Lukaschenko schweigt bislang zum Fall der Olympia-Sprinterin Timanowskaja. Nach ihrer Darstellung sollte sie bei den Olympischen Spielen von den belarussischen Behörden zur vorzeitigen Rückkehr nach Minsk gezwungen werden, weil sie Kritik an Sportfunktionären geübt hatte. Vor ihrem Rückflug wandte sie sich aber am Flughafen in Tokio an die japanische Polizei und kam so in Sicherheit.

Für Minsk hat der Olympia-Skandal Folgen. Das Internationale Olympische Komitee (IOC) setzte eine Disziplinarkommission zur Aufklärung des Falls ein. Das Gremium soll nun vor allem den Leichtathletik-Cheftrainer von Belarus (Weißrussland) und den Vize-Direktor des nationalen Trainingszentrums ins Visier nehmen. Die beiden Funktionäre sollen Timanowskaja mitgeteilt haben, dass sie wegen ihrer Kritik an den Entscheidungen der Teamspitze in den sozialen Medien vorzeitig in ihre Heimat zurückkehren muss.

Timanowskaja hatte der «Bild» gesagt, es sei ihr nicht um Politik gegangen. «Ich habe nur kritisiert, dass unsere Chef-Trainer über das Staffellauf-Team entschieden haben, ohne sich mit den Sportlern zu beraten», erklärte sie. «Dass das solche Ausmaße annehmen und zu einem politischen Skandal werden kann, hätte ich nie gedacht.»

Müde und nervös

Österreichs Staatssekretär Magnus Brunner sagte nach ihrer Ankunft in Wien, der Sportlerin gehe es nach den Strapazen der letzten Tage gut, sie sei aber müde und auch nervös. Sie mache sich Sorgen um ihre Familie. «Dass sie in Sicherheit ist, ist das Entscheidende.»
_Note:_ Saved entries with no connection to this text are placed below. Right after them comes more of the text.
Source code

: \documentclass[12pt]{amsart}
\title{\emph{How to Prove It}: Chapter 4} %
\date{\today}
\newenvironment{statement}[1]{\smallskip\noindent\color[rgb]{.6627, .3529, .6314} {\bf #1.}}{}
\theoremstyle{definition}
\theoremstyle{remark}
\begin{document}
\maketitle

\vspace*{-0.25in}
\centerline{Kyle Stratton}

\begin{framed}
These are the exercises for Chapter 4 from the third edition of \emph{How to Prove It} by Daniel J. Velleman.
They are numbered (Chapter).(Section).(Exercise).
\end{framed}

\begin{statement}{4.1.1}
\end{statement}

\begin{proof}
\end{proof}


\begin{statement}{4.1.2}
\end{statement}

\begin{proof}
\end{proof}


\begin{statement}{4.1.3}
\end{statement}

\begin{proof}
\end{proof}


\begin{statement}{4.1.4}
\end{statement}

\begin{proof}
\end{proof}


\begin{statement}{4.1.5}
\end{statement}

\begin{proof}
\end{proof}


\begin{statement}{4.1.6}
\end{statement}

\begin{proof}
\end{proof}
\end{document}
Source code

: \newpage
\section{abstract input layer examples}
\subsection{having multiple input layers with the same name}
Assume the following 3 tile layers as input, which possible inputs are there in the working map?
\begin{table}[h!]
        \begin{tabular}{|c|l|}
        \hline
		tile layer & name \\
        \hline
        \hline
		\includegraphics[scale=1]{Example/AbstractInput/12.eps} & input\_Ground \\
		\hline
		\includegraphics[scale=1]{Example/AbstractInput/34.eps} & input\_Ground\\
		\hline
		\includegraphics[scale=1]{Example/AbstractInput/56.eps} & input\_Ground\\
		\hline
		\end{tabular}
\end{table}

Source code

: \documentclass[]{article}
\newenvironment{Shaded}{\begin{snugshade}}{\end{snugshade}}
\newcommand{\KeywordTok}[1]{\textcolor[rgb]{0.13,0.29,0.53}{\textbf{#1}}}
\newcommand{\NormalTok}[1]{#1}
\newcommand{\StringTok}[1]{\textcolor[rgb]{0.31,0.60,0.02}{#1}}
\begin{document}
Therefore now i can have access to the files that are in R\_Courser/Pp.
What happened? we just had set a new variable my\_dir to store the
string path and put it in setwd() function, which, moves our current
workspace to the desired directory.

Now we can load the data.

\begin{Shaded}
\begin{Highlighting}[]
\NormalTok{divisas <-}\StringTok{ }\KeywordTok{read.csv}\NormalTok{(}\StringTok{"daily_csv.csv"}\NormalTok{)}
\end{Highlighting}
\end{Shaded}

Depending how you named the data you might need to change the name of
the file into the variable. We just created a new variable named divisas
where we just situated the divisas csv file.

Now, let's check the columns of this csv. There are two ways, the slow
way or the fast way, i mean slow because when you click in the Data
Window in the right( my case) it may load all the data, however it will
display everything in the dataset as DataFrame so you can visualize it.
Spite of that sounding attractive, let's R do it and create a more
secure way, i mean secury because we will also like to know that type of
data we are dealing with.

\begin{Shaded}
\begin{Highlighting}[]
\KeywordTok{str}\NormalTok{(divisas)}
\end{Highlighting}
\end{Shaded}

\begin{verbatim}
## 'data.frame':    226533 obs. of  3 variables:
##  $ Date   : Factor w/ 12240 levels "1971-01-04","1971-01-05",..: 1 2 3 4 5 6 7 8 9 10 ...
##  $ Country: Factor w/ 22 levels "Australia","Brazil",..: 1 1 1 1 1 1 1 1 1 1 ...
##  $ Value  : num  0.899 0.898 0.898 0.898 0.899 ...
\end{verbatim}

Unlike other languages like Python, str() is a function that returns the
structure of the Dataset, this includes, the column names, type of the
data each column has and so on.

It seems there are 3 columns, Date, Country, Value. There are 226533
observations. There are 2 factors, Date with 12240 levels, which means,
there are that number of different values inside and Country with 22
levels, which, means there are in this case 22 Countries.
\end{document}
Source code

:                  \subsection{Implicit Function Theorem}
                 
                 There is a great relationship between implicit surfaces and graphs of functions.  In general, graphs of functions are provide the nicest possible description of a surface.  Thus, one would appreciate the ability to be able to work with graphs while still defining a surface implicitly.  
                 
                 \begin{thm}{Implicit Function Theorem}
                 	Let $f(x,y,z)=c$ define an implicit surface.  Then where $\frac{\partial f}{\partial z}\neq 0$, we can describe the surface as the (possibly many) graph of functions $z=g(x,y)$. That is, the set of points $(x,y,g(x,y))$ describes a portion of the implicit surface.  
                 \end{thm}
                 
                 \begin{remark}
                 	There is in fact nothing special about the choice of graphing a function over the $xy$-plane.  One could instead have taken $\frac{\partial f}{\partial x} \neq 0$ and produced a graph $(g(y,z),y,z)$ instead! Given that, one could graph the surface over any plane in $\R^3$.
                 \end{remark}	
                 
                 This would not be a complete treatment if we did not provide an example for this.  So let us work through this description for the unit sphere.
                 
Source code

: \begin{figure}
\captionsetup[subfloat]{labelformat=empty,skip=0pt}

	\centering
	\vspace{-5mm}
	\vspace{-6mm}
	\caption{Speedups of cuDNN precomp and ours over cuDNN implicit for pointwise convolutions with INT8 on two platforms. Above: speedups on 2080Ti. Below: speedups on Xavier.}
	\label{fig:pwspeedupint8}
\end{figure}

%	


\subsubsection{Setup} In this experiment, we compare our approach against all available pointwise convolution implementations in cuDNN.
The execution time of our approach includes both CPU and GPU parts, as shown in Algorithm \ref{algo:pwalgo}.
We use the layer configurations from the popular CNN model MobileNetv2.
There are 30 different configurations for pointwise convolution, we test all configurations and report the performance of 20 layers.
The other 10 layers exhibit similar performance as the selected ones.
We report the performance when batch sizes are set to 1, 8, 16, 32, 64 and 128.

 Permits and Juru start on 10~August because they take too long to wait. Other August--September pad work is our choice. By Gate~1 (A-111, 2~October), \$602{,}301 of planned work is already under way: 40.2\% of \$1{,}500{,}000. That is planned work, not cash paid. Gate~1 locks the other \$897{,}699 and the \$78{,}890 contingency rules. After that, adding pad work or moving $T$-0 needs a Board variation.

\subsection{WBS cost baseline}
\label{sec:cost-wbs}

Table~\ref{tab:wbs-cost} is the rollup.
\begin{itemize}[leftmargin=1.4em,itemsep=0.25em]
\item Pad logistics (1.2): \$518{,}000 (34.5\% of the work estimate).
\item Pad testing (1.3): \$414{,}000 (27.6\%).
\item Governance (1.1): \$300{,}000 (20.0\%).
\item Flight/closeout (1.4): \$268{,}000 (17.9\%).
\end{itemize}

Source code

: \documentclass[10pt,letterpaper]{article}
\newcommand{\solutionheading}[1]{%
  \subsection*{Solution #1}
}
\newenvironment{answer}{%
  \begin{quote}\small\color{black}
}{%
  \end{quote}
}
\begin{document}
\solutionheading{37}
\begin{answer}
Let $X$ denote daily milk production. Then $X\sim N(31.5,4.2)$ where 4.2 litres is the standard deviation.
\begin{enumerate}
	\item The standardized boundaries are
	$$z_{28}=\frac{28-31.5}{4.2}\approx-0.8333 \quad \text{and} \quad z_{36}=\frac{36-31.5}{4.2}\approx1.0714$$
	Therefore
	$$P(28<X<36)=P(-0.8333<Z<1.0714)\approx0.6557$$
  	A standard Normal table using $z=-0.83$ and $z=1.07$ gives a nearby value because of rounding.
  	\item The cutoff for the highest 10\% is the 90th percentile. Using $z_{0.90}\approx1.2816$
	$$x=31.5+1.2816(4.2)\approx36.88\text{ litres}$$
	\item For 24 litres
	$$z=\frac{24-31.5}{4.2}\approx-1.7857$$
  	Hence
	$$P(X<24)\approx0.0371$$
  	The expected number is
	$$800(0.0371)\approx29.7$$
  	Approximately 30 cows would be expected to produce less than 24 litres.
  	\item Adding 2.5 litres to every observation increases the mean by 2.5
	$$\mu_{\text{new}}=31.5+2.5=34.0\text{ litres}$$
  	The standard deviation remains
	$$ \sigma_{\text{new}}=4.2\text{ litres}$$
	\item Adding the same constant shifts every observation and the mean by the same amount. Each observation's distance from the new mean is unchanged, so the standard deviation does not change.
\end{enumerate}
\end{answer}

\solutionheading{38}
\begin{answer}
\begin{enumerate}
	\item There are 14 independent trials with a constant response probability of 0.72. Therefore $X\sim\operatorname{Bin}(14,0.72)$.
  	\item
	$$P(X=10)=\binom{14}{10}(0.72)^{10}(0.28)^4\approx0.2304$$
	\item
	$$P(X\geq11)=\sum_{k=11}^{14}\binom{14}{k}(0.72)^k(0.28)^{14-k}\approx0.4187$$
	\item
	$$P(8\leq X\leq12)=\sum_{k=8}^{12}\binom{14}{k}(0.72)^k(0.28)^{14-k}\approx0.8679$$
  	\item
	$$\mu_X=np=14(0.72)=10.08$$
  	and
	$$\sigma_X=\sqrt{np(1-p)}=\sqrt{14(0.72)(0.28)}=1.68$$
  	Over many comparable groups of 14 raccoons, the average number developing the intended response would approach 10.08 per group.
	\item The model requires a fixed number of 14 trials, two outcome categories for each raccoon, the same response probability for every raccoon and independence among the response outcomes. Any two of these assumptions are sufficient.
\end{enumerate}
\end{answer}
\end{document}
Zuvor hatte Timanowskaja in letzter Minute ihren ursprünglichen Direktflug nach Warschau abgesagt. Das geschah nach Angaben eines Wiener Spitzenbeamten auch aus Sicherheitsgründen. «Die Flugroute wurde geändert», so Brunner. Polen erteilte indes auch dem Ehemann Timanowskajas, Arseni Sdanewitsch, ein humanitäres Visum. Er war von Belarus zunächst in die Ukraine geflohen.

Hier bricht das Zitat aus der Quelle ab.